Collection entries
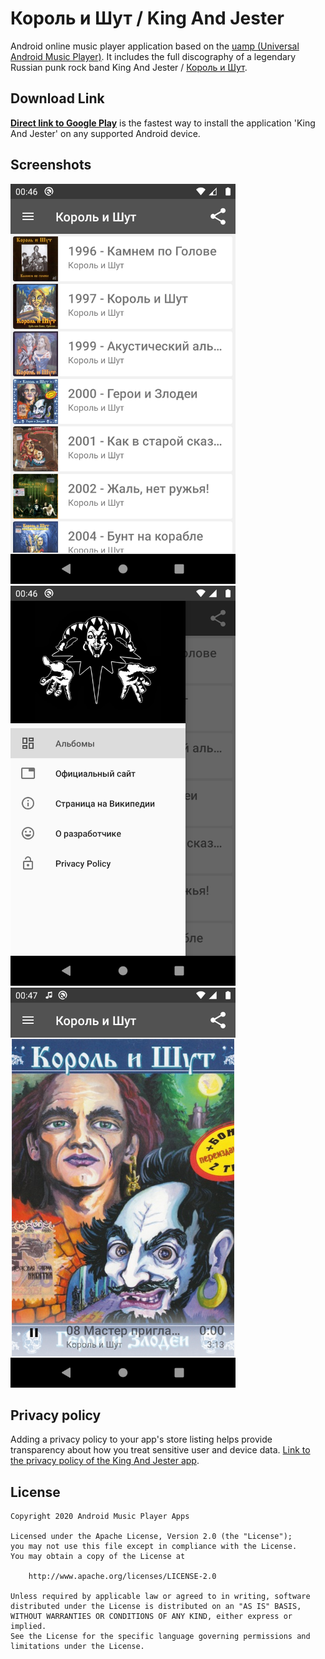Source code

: Король и Шут / King And Jester
=====================================

Android online music player application based on the [uamp (Universal Android Music Player)](https://github.com/android/uamp). 
It includes the full discography of a legendary Russian punk rock band King And Jester / [Король и Шут](https://ru.wikipedia.org/wiki/%D0%9A%D0%BE%D1%80%D0%BE%D0%BB%D1%8C_%D0%B8_%D0%A8%D1%83%D1%82).

## Download Link

[__Direct link to Google Play__](https://play.google.com/store/apps/details?id=com.olehka.korolishut) is the fastest way to install the application 'King And Jester' on any supported Android device.

## Screenshots

<img src="https://github.com/Android-Music-Player-Apps/korol-i-shut/raw/master/screenshots/Screenshot_1583966804.png" width="360" height="640"> <img src="https://raw.githubusercontent.com/Android-Music-Player-Apps/korol-i-shut/master/screenshots/Screenshot_1583966809.png" width="360" height="640"> <img src="https://raw.githubusercontent.com/Android-Music-Player-Apps/korol-i-shut/master/screenshots/Screenshot_1583966836.png" width="360" height="640"> 

## Privacy policy

Adding a privacy policy to your app's store listing helps provide transparency about how you treat sensitive user and device data.
[Link to the privacy policy of the King And Jester app](privacy_policy.html).

## License

    Copyright 2020 Android Music Player Apps

    Licensed under the Apache License, Version 2.0 (the "License");
    you may not use this file except in compliance with the License.
    You may obtain a copy of the License at

        http://www.apache.org/licenses/LICENSE-2.0

    Unless required by applicable law or agreed to in writing, software
    distributed under the License is distributed on an "AS IS" BASIS,
    WITHOUT WARRANTIES OR CONDITIONS OF ANY KIND, either express or implied.
    See the License for the specific language governing permissions and
    limitations under the License.
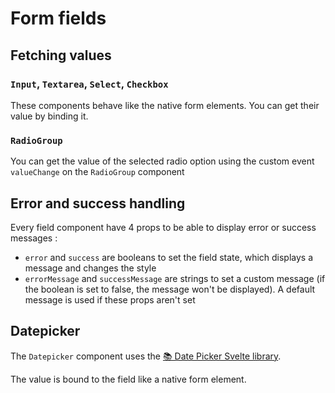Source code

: # Form fields

## Fetching values

### `Input`, `Textarea`, `Select`, `Checkbox`

These components behave like the native form elements. You can get their value by binding it.

### `RadioGroup`

You can get the value of the selected radio option using the custom event `valueChange` on the `RadioGroup` component

## Error and success handling

Every field component have 4 props to be able to display error or success messages :

- `error` and `success` are booleans to set the field state, which displays a message and changes the style
- `errorMessage` and `successMessage` are strings to set a custom message (if the boolean is set to false, the message won't be displayed). A default message is used if these props aren't set

## Datepicker

The `Datepicker` component uses the [📚 Date Picker Svelte library](https://date-picker-svelte.kasper.space/docs).

The value is bound to the field like a native form element.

- **Exercise prompt**
Nothing may be altered when you restate the records, but every picture must be dropped.

- **The completed task**
Source code

: Король и Шут / King And Jester
=====================================

Android online music player application based on the [uamp (Universal Android Music Player)](https://github.com/android/uamp). 
It includes the full discography of a legendary Russian punk rock band King And Jester / [Король и Шут](https://ru.wikipedia.org/wiki/%D0%9A%D0%BE%D1%80%D0%BE%D0%BB%D1%8C_%D0%B8_%D0%A8%D1%83%D1%82).

## Download Link

[__Direct link to Google Play__](https://play.google.com/store/apps/details?id=com.olehka.korolishut) is the fastest way to install the application 'King And Jester' on any supported Android device.

## Screenshots

<img src="https://github.com/Android-Music-Player-Apps/korol-i-shut/raw/master/screenshots/Screenshot_1583966804.png" width="360" height="640"> <img src="https://raw.githubusercontent.com/Android-Music-Player-Apps/korol-i-shut/master/screenshots/Screenshot_1583966809.png" width="360" height="640"> <img src="https://raw.githubusercontent.com/Android-Music-Player-Apps/korol-i-shut/master/screenshots/Screenshot_1583966836.png" width="360" height="640"> 

## Privacy policy

Adding a privacy policy to your app's store listing helps provide transparency about how you treat sensitive user and device data.
[Link to the privacy policy of the King And Jester app](privacy_policy.html).

## License

    Copyright 2020 Android Music Player Apps

    Licensed under the Apache License, Version 2.0 (the "License");
    you may not use this file except in compliance with the License.
    You may obtain a copy of the License at

        http://www.apache.org/licenses/LICENSE-2.0

    Unless required by applicable law or agreed to in writing, software
    distributed under the License is distributed on an "AS IS" BASIS,
    WITHOUT WARRANTIES OR CONDITIONS OF ANY KIND, either express or implied.
    See the License for the specific language governing permissions and
    limitations under the License.
Source code

: # Form fields

## Fetching values

### `Input`, `Textarea`, `Select`, `Checkbox`

These components behave like the native form elements. You can get their value by binding it.

### `RadioGroup`

You can get the value of the selected radio option using the custom event `valueChange` on the `RadioGroup` component

## Error and success handling

Every field component have 4 props to be able to display error or success messages :

- `error` and `success` are booleans to set the field state, which displays a message and changes the style
- `errorMessage` and `successMessage` are strings to set a custom message (if the boolean is set to false, the message won't be displayed). A default message is used if these props aren't set

## Datepicker

The `Datepicker` component uses the [📚 Date Picker Svelte library](https://date-picker-svelte.kasper.space/docs).

The value is bound to the field like a native form element.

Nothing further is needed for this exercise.